Show, from the entries below, every line in which "indicated" appears.

.....

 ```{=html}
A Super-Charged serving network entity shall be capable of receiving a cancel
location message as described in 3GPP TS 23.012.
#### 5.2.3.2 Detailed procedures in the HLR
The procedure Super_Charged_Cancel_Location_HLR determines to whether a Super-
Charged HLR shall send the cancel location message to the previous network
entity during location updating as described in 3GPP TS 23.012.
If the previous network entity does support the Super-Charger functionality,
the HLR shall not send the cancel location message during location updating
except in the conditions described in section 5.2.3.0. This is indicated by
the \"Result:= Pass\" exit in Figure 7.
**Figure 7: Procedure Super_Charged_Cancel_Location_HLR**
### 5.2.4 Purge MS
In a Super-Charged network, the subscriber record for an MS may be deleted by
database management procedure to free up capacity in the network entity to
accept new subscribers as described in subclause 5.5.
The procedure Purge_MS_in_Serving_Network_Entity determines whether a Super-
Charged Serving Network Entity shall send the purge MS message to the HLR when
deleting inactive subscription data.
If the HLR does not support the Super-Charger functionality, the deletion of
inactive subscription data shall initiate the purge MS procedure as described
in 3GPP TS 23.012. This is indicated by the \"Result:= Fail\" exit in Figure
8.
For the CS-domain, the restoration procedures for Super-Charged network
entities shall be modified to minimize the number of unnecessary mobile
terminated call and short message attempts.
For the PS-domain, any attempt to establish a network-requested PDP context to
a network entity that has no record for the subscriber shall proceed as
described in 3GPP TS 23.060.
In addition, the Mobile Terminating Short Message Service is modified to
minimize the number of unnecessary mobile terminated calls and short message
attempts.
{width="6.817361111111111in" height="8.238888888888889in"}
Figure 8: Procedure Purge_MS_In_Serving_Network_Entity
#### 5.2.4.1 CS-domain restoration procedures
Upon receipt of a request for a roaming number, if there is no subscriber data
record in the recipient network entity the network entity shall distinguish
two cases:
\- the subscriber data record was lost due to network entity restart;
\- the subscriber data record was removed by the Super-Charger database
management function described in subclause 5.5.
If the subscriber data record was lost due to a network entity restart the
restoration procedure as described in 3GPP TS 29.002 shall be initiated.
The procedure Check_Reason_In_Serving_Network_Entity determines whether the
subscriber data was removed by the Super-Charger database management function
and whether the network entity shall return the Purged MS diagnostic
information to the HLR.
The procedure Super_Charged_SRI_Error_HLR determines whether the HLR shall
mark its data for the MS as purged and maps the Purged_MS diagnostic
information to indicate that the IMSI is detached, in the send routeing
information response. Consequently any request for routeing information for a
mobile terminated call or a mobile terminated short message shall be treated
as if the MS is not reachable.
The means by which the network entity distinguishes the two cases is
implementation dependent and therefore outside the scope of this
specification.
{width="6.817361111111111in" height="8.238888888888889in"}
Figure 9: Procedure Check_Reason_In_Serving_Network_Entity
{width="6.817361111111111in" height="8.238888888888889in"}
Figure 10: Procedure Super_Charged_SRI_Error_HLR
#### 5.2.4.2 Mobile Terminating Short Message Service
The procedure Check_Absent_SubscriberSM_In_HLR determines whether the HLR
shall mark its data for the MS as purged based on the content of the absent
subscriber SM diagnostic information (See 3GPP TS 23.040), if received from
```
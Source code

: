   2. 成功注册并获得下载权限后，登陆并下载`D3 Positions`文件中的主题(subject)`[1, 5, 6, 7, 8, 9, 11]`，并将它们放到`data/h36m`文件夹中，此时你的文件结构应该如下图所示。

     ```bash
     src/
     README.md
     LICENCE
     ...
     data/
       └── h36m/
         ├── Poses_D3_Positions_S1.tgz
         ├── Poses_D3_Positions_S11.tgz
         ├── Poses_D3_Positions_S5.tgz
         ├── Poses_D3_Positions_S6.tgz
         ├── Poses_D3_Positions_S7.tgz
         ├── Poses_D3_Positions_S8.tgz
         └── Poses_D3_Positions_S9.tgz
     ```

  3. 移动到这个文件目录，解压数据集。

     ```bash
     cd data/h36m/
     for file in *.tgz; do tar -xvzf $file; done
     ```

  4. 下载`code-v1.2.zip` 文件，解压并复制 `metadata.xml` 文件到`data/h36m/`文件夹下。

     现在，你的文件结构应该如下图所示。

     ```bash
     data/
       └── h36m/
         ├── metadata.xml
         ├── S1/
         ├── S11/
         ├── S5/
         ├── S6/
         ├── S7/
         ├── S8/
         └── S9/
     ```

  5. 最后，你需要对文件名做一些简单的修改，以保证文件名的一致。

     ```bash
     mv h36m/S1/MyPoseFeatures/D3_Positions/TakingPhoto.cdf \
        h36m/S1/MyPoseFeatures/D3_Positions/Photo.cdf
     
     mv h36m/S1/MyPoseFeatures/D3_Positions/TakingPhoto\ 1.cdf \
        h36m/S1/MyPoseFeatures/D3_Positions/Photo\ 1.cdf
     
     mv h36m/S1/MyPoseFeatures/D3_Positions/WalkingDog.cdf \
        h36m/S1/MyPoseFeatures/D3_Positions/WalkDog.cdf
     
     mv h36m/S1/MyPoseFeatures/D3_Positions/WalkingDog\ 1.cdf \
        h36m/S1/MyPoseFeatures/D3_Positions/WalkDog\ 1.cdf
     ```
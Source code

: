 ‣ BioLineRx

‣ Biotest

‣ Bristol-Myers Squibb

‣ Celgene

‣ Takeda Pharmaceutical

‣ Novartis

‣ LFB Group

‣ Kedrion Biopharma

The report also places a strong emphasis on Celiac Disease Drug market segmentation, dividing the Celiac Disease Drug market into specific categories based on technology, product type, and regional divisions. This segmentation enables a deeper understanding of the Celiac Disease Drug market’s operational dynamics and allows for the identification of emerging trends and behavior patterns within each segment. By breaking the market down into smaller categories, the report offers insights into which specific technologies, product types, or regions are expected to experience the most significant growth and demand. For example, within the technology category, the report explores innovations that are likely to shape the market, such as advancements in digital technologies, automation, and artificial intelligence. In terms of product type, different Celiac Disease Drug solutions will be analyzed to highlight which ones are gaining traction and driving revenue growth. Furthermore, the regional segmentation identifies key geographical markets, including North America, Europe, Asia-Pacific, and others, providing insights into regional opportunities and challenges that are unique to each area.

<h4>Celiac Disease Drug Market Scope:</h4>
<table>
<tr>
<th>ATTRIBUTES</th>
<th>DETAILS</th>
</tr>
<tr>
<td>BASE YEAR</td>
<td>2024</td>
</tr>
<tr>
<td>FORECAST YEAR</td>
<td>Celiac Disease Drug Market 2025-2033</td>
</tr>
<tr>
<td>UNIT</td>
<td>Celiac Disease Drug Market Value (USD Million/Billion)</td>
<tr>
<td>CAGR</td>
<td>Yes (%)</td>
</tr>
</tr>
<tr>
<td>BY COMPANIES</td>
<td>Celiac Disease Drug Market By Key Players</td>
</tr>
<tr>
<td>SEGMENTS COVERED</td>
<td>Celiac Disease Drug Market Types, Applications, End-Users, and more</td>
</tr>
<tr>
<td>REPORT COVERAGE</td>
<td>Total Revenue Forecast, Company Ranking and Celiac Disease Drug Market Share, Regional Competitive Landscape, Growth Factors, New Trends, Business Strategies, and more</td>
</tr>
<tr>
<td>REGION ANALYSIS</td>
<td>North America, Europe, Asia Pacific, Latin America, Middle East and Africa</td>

.....

Result of the task -
except in the conditions described in section 5.2.3.0. This is indicated by
in 3GPP TS 23.012. This is indicated by the \"Result:= Fail\" exit in Figure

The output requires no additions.